More importantly, for the longevity of the game for the players, is variety. “Walker Assault” seems like a mode built to replay the Battle of Hoth alone. Unless they create their own noncanonical Star Wars battles, there can’t be many (if any) other places for “Walker Assault” to go. As someone who has already grown tired of playing this obviously imbalanced battle, it’s the other modes that seem like the ones worth replaying.
Other multiplayer modes teased, but unplayable in the Beta are “Supremacy,” “Fighter Squadron” (likely ship battles only), “Blast,” “Cargo,” and “Droid Run.” Also among the missions (“Training” and “Survival” modes are considered missions) is one called “Battles,” which is sure to be the “Galactic Conquest” mode we so fondly remember from Battlefront 1 and 2.
Another factor of replayability is unlocks, upgrades, and collectibles. The menu does include a “collect” screen which shows all the weapons and cards (for your customizable hand of cards) you can unlock with the in-game currency. But it also shows a section (which you can’t enter during the beta) called “diorama” with a subtitle that says, “earn all the figurines.” These are likely the Battlefront equivalent of medals and patches found in Battlefield (earnable by completing challenges while playing the game). The level cap of the beta is level 5, and there’s no hint as to how much further you’ll be able to level in the full game. Yet just how many collectibles, weapons, and cards are left for us to discover in the full game is unknown. As for the Beta, it won't take long to unlock all there is to unlock. That's been a bit disconcerting for those hoping for that "carrot on a stick" style of addicting gameplay that makes you want just one more game to get that next unlock.

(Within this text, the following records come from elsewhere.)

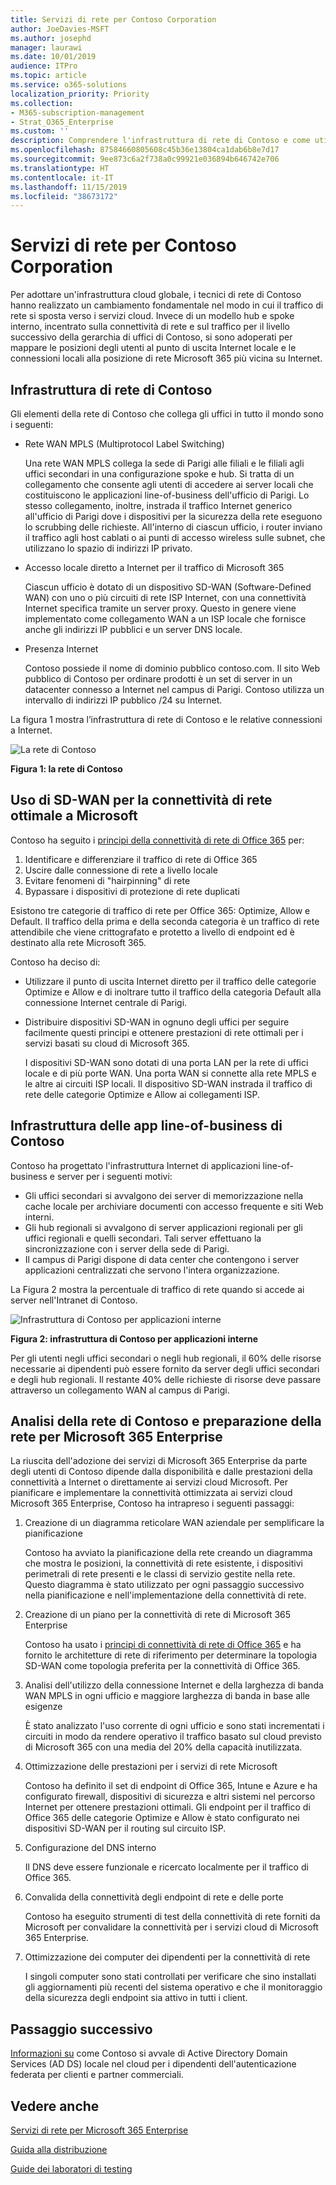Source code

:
 ```yaml
---
title: Servizi di rete per Contoso Corporation
author: JoeDavies-MSFT
ms.author: josephd
manager: laurawi
ms.date: 10/01/2019
audience: ITPro
ms.topic: article
ms.service: o365-solutions
localization_priority: Priority
ms.collection:
- M365-subscription-management
- Strat_O365_Enterprise
ms.custom: ''
description: Comprendere l'infrastruttura di rete di Contoso e come utilizza la tecnologia SD-WAN per prestazioni di rete ottimali per i servizi cloud di Microsoft 365 Enterprise.
ms.openlocfilehash: 87584660805608c45b36e13804ca1dab6b8e7d17
ms.sourcegitcommit: 9ee873c6a2f738a0c99921e036894b646742e706
ms.translationtype: HT
ms.contentlocale: it-IT
ms.lasthandoff: 11/15/2019
ms.locfileid: "38673172"
---
```

# <a name="networking-for-the-contoso-corporation"></a>Servizi di rete per Contoso Corporation

Per adottare un'infrastruttura cloud globale, i tecnici di rete di Contoso hanno realizzato un cambiamento fondamentale nel modo in cui il traffico di rete si sposta verso i servizi cloud. Invece di un modello hub e spoke interno, incentrato sulla connettività di rete e sul traffico per il livello successivo della gerarchia di uffici di Contoso, si sono adoperati per mappare le posizioni degli utenti al punto di uscita Internet locale e le connessioni locali alla posizione di rete Microsoft 365 più vicina su Internet.

## <a name="contosos-networking-infrastructure"></a>Infrastruttura di rete di Contoso

Gli elementi della rete di Contoso che collega gli uffici in tutto il mondo sono i seguenti:

- Rete WAN MPLS (Multiprotocol Label Switching)

  Una rete WAN MPLS collega la sede di Parigi alle filiali e le filiali agli uffici secondari in una configurazione spoke e hub. Si tratta di un collegamento che consente agli utenti di accedere ai server locali che costituiscono le applicazioni line-of-business dell'ufficio di Parigi. Lo stesso collegamento, inoltre, instrada il traffico Internet generico all'ufficio di Parigi dove i dispositivi per la sicurezza della rete eseguono lo scrubbing delle richieste. All'interno di ciascun ufficio, i router inviano il traffico agli host cablati o ai punti di accesso wireless sulle subnet, che utilizzano lo spazio di indirizzi IP privato.

- Accesso locale diretto a Internet per il traffico di Microsoft 365

  Ciascun ufficio è dotato di un dispositivo SD-WAN (Software-Defined WAN) con uno o più circuiti di rete ISP Internet, con una connettività Internet specifica tramite un server proxy. Questo in genere viene implementato come collegamento WAN a un ISP locale che fornisce anche gli indirizzi IP pubblici e un server DNS locale.

- Presenza Internet

  Contoso possiede il nome di dominio pubblico contoso.com. Il sito Web pubblico di Contoso per ordinare prodotti è un set di server in un datacenter connesso a Internet nel campus di Parigi. Contoso utilizza un intervallo di indirizzi IP pubblico /24 su Internet.

La figura 1 mostra l’infrastruttura di rete di Contoso e le relative connessioni a Internet.

![La rete di Contoso](./media/contoso-networking/contoso-networking-fig1.png)
 
**Figura 1: la rete di Contoso**

## <a name="use-of-sd-wan-for-optimal-network-connectivity-to-microsoft"></a>Uso di SD-WAN per la connettività di rete ottimale a Microsoft

Contoso ha seguito i [principi della connettività di rete di Office 365](https://docs.microsoft.com/office365/enterprise/office-365-network-connectivity-principles) per:

1. Identificare e differenziare il traffico di rete di Office 365
2. Uscire dalle connessione di rete a livello locale
3. Evitare fenomeni di "hairpinning" di rete
4. Bypassare i dispositivi di protezione di rete duplicati

Esistono tre categorie di traffico di rete per Office 365: Optimize, Allow e Default. Il traffico della prima e della seconda categoria è un traffico di rete attendibile che viene crittografato e protetto a livello di endpoint ed è destinato alla rete Microsoft 365.

Contoso ha deciso di:

- Utilizzare il punto di uscita Internet diretto per il traffico delle categorie Optimize e Allow e di inoltrare tutto il traffico della categoria Default alla connessione Internet centrale di Parigi.

- Distribuire dispositivi SD-WAN in ognuno degli uffici per seguire facilmente questi principi e ottenere prestazioni di rete ottimali per i servizi basati su cloud di Microsoft 365.

  I dispositivi SD-WAN sono dotati di una porta LAN per la rete di uffici locale e di più porte WAN. Una porta WAN si connette alla rete MPLS e le altre ai circuiti ISP locali. Il dispositivo SD-WAN instrada il traffico di rete delle categorie Optimize e Allow ai collegamenti ISP.

## <a name="contosos-line-of-business-app-infrastructure"></a>Infrastruttura delle app line-of-business di Contoso

Contoso ha progettato l'infrastruttura Internet di applicazioni line-of-business e server per i seguenti motivi:

- Gli uffici secondari si avvalgono dei server di memorizzazione nella cache locale per archiviare documenti con accesso frequente e siti Web interni.
- Gli hub regionali si avvalgono di server applicazioni regionali per gli uffici regionali e quelli secondari. Tali server effettuano la sincronizzazione con i server della sede di Parigi.
- Il campus di Parigi dispone di data center che contengono i server applicazioni centralizzati che servono l'intera organizzazione.

La Figura 2 mostra la percentuale di traffico di rete quando si accede ai server nell'Intranet di Contoso.

![Infrastruttura di Contoso per applicazioni interne](./media/contoso-networking/contoso-networking-fig2.png)
 
**Figura 2: infrastruttura di Contoso per applicazioni interne**

Per gli utenti negli uffici secondari o negli hub regionali, il 60% delle risorse necessarie ai dipendenti può essere fornito da server degli uffici secondari e degli hub regionali. Il restante 40% delle richieste di risorse deve passare attraverso un collegamento WAN al campus di Parigi.

## <a name="contosos-network-analysis-and-preparation-of-their-network-for-microsoft-365-enterprise"></a>Analisi della rete di Contoso e preparazione della rete per Microsoft 365 Enterprise

La riuscita dell'adozione dei servizi di Microsoft 365 Enterprise da parte degli utenti di Contoso dipende dalla disponibilità e dalle prestazioni della connettività a Internet o direttamente ai servizi cloud Microsoft. Per pianificare e implementare la connettività ottimizzata ai servizi cloud Microsoft 365 Enterprise, Contoso ha intrapreso i seguenti passaggi:

1. Creazione di un diagramma reticolare WAN aziendale per semplificare la pianificazione

   Contoso ha avviato la pianificazione della rete creando un diagramma che mostra le posizioni, la connettività di rete esistente, i dispositivi perimetrali di rete presenti e le classi di servizio gestite nella rete. Questo diagramma è stato utilizzato per ogni passaggio successivo nella pianificazione e nell'implementazione della connettività di rete.

2. Creazione di un piano per la connettività di rete di Microsoft 365 Enterprise

   Contoso ha usato i [principi di connettività di rete di Office 365](https://docs.microsoft.com/office365/enterprise/office-365-network-connectivity-principles) e ha fornito le architetture di rete di riferimento per determinare la topologia SD-WAN come topologia preferita per la connettività di Office 365.

3. Analisi dell'utilizzo della connessione Internet e della larghezza di banda WAN MPLS in ogni ufficio e maggiore larghezza di banda in base alle esigenze

   È stato analizzato l'uso corrente di ogni ufficio e sono stati incrementati i circuiti in modo da rendere operativo il traffico basato sul cloud previsto di Microsoft 365 con una media del 20% della capacità inutilizzata.

4. Ottimizzazione delle prestazioni per i servizi di rete Microsoft

   Contoso ha definito il set di endpoint di Office 365, Intune e Azure e ha configurato firewall, dispositivi di sicurezza e altri sistemi nel percorso Internet per ottenere prestazioni ottimali. Gli endpoint per il traffico di Office 365 delle categorie Optimize e Allow è stato configurato nei dispositivi SD-WAN per il routing sul circuito ISP.

5. Configurazione del DNS interno

   Il DNS deve essere funzionale e ricercato localmente per il traffico di Office 365.

6. Convalida della connettività degli endpoint di rete e delle porte

   Contoso ha eseguito strumenti di test della connettività di rete forniti da Microsoft per convalidare la connettività per i servizi cloud di Microsoft 365 Enterprise.

7. Ottimizzazione dei computer dei dipendenti per la connettività di rete

   I singoli computer sono stati controllati per verificare che sino installati gli aggiornamenti più recenti del sistema operativo e che il monitoraggio della sicurezza degli endpoint sia attivo in tutti i client.

## <a name="next-step"></a>Passaggio successivo

[Informazioni su](contoso-identity.md) come Contoso si avvale di Active Directory Domain Services (AD DS) locale nel cloud per i dipendenti dell'autenticazione federata per clienti e partner commerciali.

## <a name="see-also"></a>Vedere anche

[Servizi di rete per Microsoft 365 Enterprise](networking-infrastructure.md)

[Guida alla distribuzione](deploy-microsoft-365-enterprise.md)

[Guide dei laboratori di testing](m365-enterprise-test-lab-guides.md)
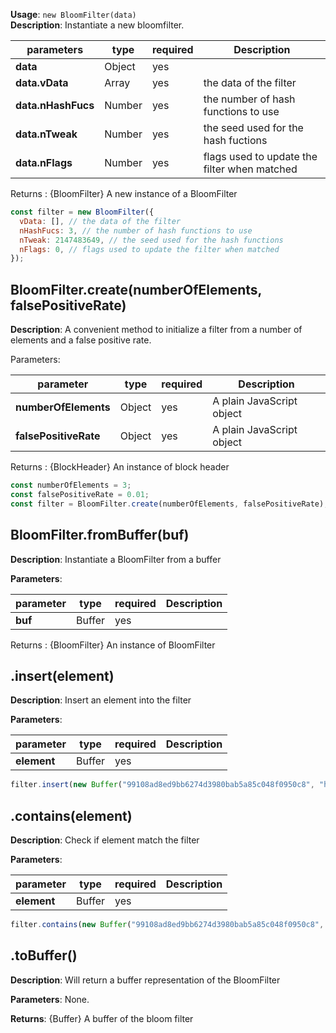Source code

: **Usage**: `new BloomFilter(data)`  
**Description**: Instantiate a new bloomfilter.

| parameters         | type   | required | Description                                  |
| ------------------ | ------ | -------- | -------------------------------------------- |
| **data**           | Object | yes      |                                              |
| **data.vData**     | Array  | yes      | the data of the filter                       |
| **data.nHashFucs** | Number | yes      | the number of hash functions to use          |
| **data.nTweak**    | Number | yes      | the seed used for the hash fuctions          |
| **data.nFlags**    | Number | yes      | flags used to update the filter when matched |

Returns : {BloomFilter} A new instance of a BloomFilter

```js
const filter = new BloomFilter({
  vData: [], // the data of the filter
  nHashFucs: 3, // the number of hash functions to use
  nTweak: 2147483649, // the seed used for the hash functions
  nFlags: 0, // flags used to update the filter when matched
});
```

## BloomFilter.create(numberOfElements, falsePositiveRate)

**Description**: A convenient method to initialize a filter from a number of elements and a false positive rate.

Parameters:

| parameter             | type   | required | Description               |
| --------------------- | ------ | -------- | ------------------------- |
| **numberOfElements**  | Object | yes      | A plain JavaScript object |
| **falsePositiveRate** | Object | yes      | A plain JavaScript object |

Returns : {BlockHeader} An instance of block header

```js
const numberOfElements = 3;
const falsePositiveRate = 0.01;
const filter = BloomFilter.create(numberOfElements, falsePositiveRate);
```

## BloomFilter.fromBuffer(buf)

**Description**: Instantiate a BloomFilter from a buffer

**Parameters**:

| parameter | type   | required | Description |
| --------- | ------ | -------- | ----------- |
| **buf**   | Buffer | yes      |             |

Returns : {BloomFilter} An instance of BloomFilter

## .insert(element)

**Description**: Insert an element into the filter

**Parameters**:

| parameter   | type   | required | Description |
| ----------- | ------ | -------- | ----------- |
| **element** | Buffer | yes      |             |

```js
filter.insert(new Buffer("99108ad8ed9bb6274d3980bab5a85c048f0950c8", "hex"));
```

## .contains(element)

**Description**: Check if element match the filter

**Parameters**:

| parameter   | type   | required | Description |
| ----------- | ------ | -------- | ----------- |
| **element** | Buffer | yes      |             |

```js
filter.contains(new Buffer("99108ad8ed9bb6274d3980bab5a85c048f0950c8", "hex"));
```

## .toBuffer()

**Description**: Will return a buffer representation of the BloomFilter

**Parameters**: None.

**Returns**: {Buffer} A buffer of the bloom filter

While Star Wars Battlefront was among the most popular multiplayer games of the PS2/XBOX era, the question remains, in an era when fully featured military shooters, that know how to keep players coming back, dominate the multiplayer landscape, will this be enough to hold players attention? We’ll have to wait and see, but my hope is that it will be. It’s a throwback to a more arcadey style of Sci-Fi shooter that looks and feels great, plus it has its own built in fan base. As for the Beta, despite its flaws, it has run far better than past Betas for DICE games. If they can add some more balance, there’s no reason to believe this won’t be one of the top shooters over the course of the next year.